◆ **Task requirements**
Below are records; count the lines that contain "variables" and give only the total.

[Saved entries]
────
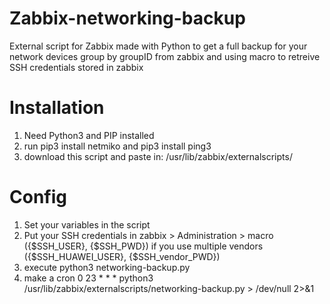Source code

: # Zabbix-networking-backup
External script for Zabbix made with Python to get a full backup for your network devices group by groupID from zabbix and using macro to retreive SSH credentials stored in zabbix 

# Installation

1. Need Python3 and PIP installed
2. run pip3 install netmiko and pip3 install ping3
3. download this script and paste in: /usr/lib/zabbix/externalscripts/

# Config
1. Set your variables in the script
2. Put your SSH credentials in zabbix > Administration > macro ({$SSH_USER}, {$SSH_PWD}) if you use multiple vendors ({$SSH_HUAWEI_USER}, {$SSH_vendor_PWD})
3. execute python3 networking-backup.py 
4. make a cron 0 23 * * * python3 /usr/lib/zabbix/externalscripts/networking-backup.py  > /dev/null 2>&1
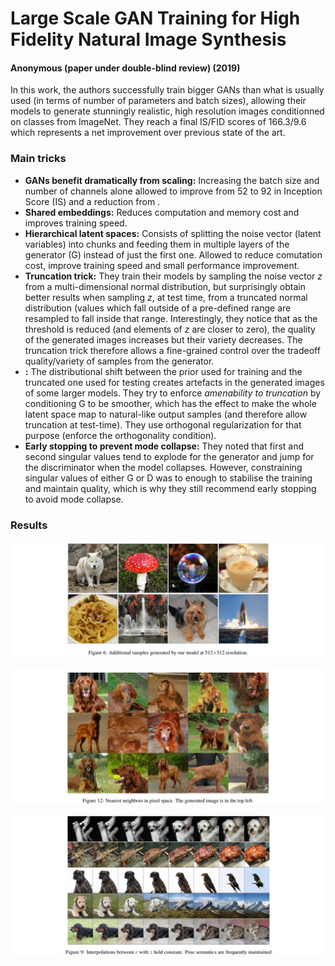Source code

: # Large Scale GAN Training for High Fidelity Natural Image Synthesis
#### Anonymous (paper under double-blind review) (2019)

In this work, the authors successfully train bigger GANs than what is usually used (in terms of number of parameters and batch sizes), allowing their models to generate stunningly realistic, high resolution images conditionned on classes from ImageNet. They reach a final IS/FID scores of 166.3/9.6 which represents a net improvement over previous state of the art.

### Main tricks

* **GANs benefit dramatically from scaling:** Increasing the batch size and number of channels alone allowed to improve from 52 to 92 in Inception Score (IS) and a reduction from .
* **Shared embeddings:** Reduces computation and memory cost and improves training speed.
* **Hierarchical latent spaces:** Consists of splitting the noise vector (latent variables) into chunks and feeding them in multiple layers of the generator (G) instead of just the first one. Allowed to reduce comutation cost, improve training speed and small performance  improvement.
* **Truncation trick:** They train their models by sampling the noise vector *z* from a multi-dimensional normal distribution, but surprisingly obtain better results when sampling *z*, at test time, from a truncated normal distribution (values which fall outside of a pre-defined range are resampled to fall inside that range. Interestingly, they notice that as the threshold is reduced (and elements of *z* are closer to zero), the quality of the generated images increases but their variety decreases. The truncation trick therefore allows a fine-grained control over the tradeoff quality/variety of samples from the generator.
* **:** The distributional shift between the prior used for training and the truncated one used for testing creates artefacts in the generated images of some larger models. They try to enforce *amenability to truncation* by conditioning G to be smoother, which has the effect to make the whole latent space map to natural-like output samples (and therefore allow truncation at test-time). They use orthogonal regularization for that purpose (enforce the orthogonality condition).
* **Early stopping to prevent mode collapse:** They noted that first and second singular values tend to explode for the generator and jump for the discriminator when the model collapses. However, constraining singular values of either G or D was to enough to stabilise the training and maintain quality, which is why they still recommend early stopping to avoid mode collapse.

### Results

![fig6](fig6.PNG)

![fig12](fig12.PNG)

![fig9](fig9.PNG)
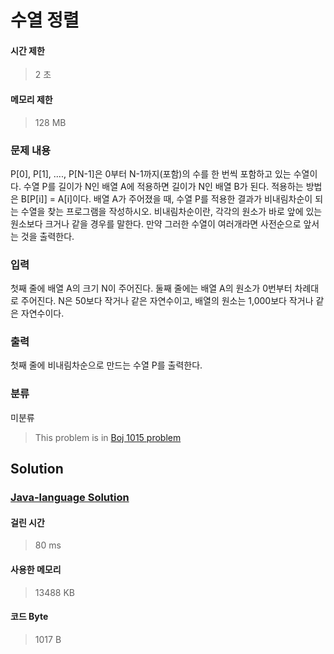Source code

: # 수열 정렬
#### 시간 제한
> 2 초
#### 메모리 제한
> 128 MB
### 문제 내용

P[0], P[1], ...., P[N-1]은 0부터 N-1까지(포함)의 수를 한 번씩 포함하고 있는 수열이다. 수열 P를 길이가 N인 배열 A에 적용하면 길이가 N인 배열 B가 된다. 적용하는 방법은 B[P[i]] = A[i]이다.
배열 A가 주어졌을 때, 수열 P를 적용한 결과가 비내림차순이 되는 수열을 찾는 프로그램을 작성하시오. 비내림차순이란, 각각의 원소가 바로 앞에 있는 원소보다 크거나 같을 경우를 말한다. 만약 그러한 수열이 여러개라면 사전순으로 앞서는 것을 출력한다.

### 입력

첫째 줄에 배열 A의 크기 N이 주어진다. 둘째 줄에는 배열 A의 원소가 0번부터 차례대로 주어진다. N은 50보다 작거나 같은 자연수이고, 배열의 원소는 1,000보다 작거나 같은 자연수이다.

### 출력

첫째 줄에 비내림차순으로 만드는 수열 P를 출력한다.

### 분류
미분류
> This problem is in [Boj 1015 problem](https://www.acmicpc.net/problem/1015)

## Solution
### [Java-language Solution](./main.java)
#### 걸린 시간
> 80 ms
#### 사용한 메모리
> 13488 KB
#### 코드 Byte
> 1017 B
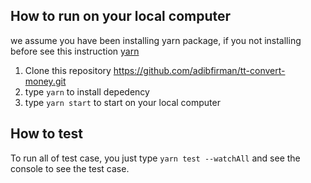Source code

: ## How to run on your local computer

we assume you have been installing yarn package, if you not installing before see this instruction [yarn](https://yarnpkg.com/en/)

1. Clone this repository https://github.com/adibfirman/tt-convert-money.git
2. type `yarn` to install depedency
3. type `yarn start` to start on your local computer

## How to test

To run all of test case, you just type `yarn test --watchAll` and see the console to see the test case.
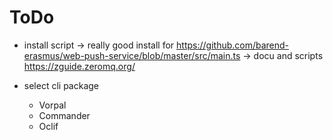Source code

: ToDo
====

- install script
    -> really good install for https://github.com/barend-erasmus/web-push-service/blob/master/src/main.ts
    -> docu and scripts https://zguide.zeromq.org/

- select cli package
    - Vorpal
    - Commander
    - Oclif
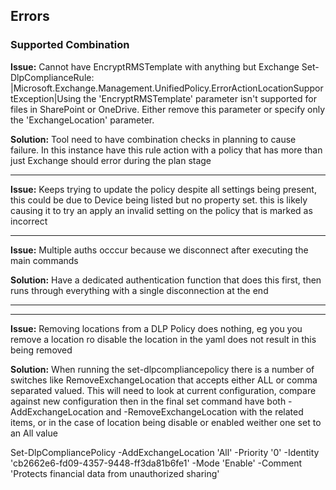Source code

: ## Errors

### Supported Combination

**Issue:** Cannot have EncryptRMSTemplate with anything but Exchange
Set-DlpComplianceRule: |Microsoft.Exchange.Management.UnifiedPolicy.ErrorActionLocationSupportException|Using the 'EncryptRMSTemplate' parameter isn't supported for files in SharePoint or OneDrive. Either remove this
parameter or specify only the 'ExchangeLocation' parameter.

**Solution:** Tool need to have combination checks in planning to cause failure. In this instance have this rule action with a policy that has more than just Exchange should error during the plan stage

---
**Issue:** Keeps trying to update the policy despite all settings being present, this could be due to Device being listed but no property set. this is likely causing it to try an apply an invalid setting on the policy that is marked as incorrect

---
**Issue:** Multiple auths occcur because we disconnect after executing the main commands

**Solution:** Have a dedicated authentication function that does this first, then runs through everything with a single disconnection at the end

---
---
**Issue:** Removing locations from a DLP Policy does nothing, eg you you remove a location ro disable the location in the yaml does not result in this being removed

**Solution:** When running the set-dlpcompliancepolicy there is a number of switches like RemoveExchangeLocation that accepts either ALL or comma separated valued. This will need to look at current configuration, compare against new configuration then in the final set command have both -AddExchangeLocation and -RemoveExchangeLocation with the related items, or in the case of location being disable or enabled weither one set to an All value

Set-DlpCompliancePolicy -AddExchangeLocation 'All' -Priority '0' -Identity 'cb2662e6-fd09-4357-9448-ff3da81b6fe1' -Mode 'Enable' -Comment 'Protects financial data from unauthorized sharing'
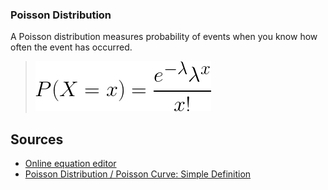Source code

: ### Poisson Distribution

A Poisson distribution measures probability of events when you know how often the event has occurred. 

> ![poisson distribution](./img/f2c23011-74e9-473a-837c-e50038e76022.png)<!--
  P(X = x) = \frac{e^{-\lambda}\lambda^x}{x!} -->


## Sources
* [Online equation editor](https://www.codecogs.com/latex/eqneditor.php)
* [Poisson Distribution / Poisson Curve: Simple Definition](https://www.statisticshowto.datasciencecentral.com/poisson-distribution/)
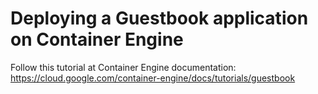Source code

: # Deploying a Guestbook application on Container Engine

Follow this tutorial at Container Engine documentation:
https://cloud.google.com/container-engine/docs/tutorials/guestbook

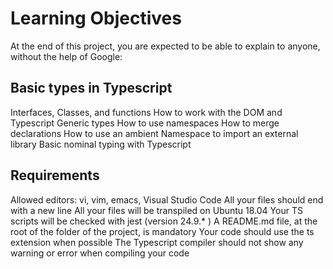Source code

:# Learning Objectives
At the end of this project, you are expected to be able to explain to anyone, without the help of Google:

## Basic types in Typescript
Interfaces, Classes, and functions
How to work with the DOM and Typescript
Generic types
How to use namespaces
How to merge declarations
How to use an ambient Namespace to import an external library
Basic nominal typing with Typescript

## Requirements
Allowed editors: vi, vim, emacs, Visual Studio Code
All your files should end with a new line
All your files will be transpiled on Ubuntu 18.04
Your TS scripts will be checked with jest (version 24.9.* )
A README.md file, at the root of the folder of the project, is mandatory
Your code should use the ts extension when possible
The Typescript compiler should not show any warning or error when compiling your code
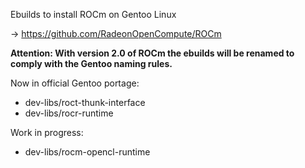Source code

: Ebuilds to install ROCm on Gentoo Linux

-> https://github.com/RadeonOpenCompute/ROCm

**Attention: With version 2.0 of ROCm the ebuilds will be renamed to comply with the Gentoo naming rules.**

Now in official Gentoo portage:
 - dev-libs/roct-thunk-interface
 - dev-libs/rocr-runtime

Work in progress:
 - dev-libs/rocm-opencl-runtime
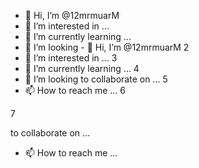 - 👋 Hi, I’m @12mrmuarM
- 👀 I’m interested in ...
- 🌱 I’m currently learning ...
- 💞️ I’m looking - 👋 Hi, I’m @12mrmuarM
2
- 👀 I’m interested in ...
3
- 🌱 I’m currently learning ...
4
- 💞️ I’m looking to collaborate on ...
5
- 📫 How to reach me ...
6

7
<!---
8
12mrmuarM/12mrmuarM is a ✨ special ✨ repository because its `README.md` (this file) appears on your GitHub profile.
9
You can click the Preview link to take a look at your changes.
10


---> to collaborate on ...
- 📫 How to reach me ...

<!---
12mrmuarM/12mrmuarM is a ✨ special ✨ repository because its `README.md` (this file) appears on your GitHub profile.
You can click the Preview link to take a look at your changes.
--->
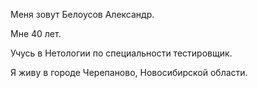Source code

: Меня зовут Белоусов Александр.

 Мне 40 лет.

 Учусь в Нетологии по специальности тестировщик.

 Я живу в городе Черепаново, Новосибирской области.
────
◆ **Completed task**
2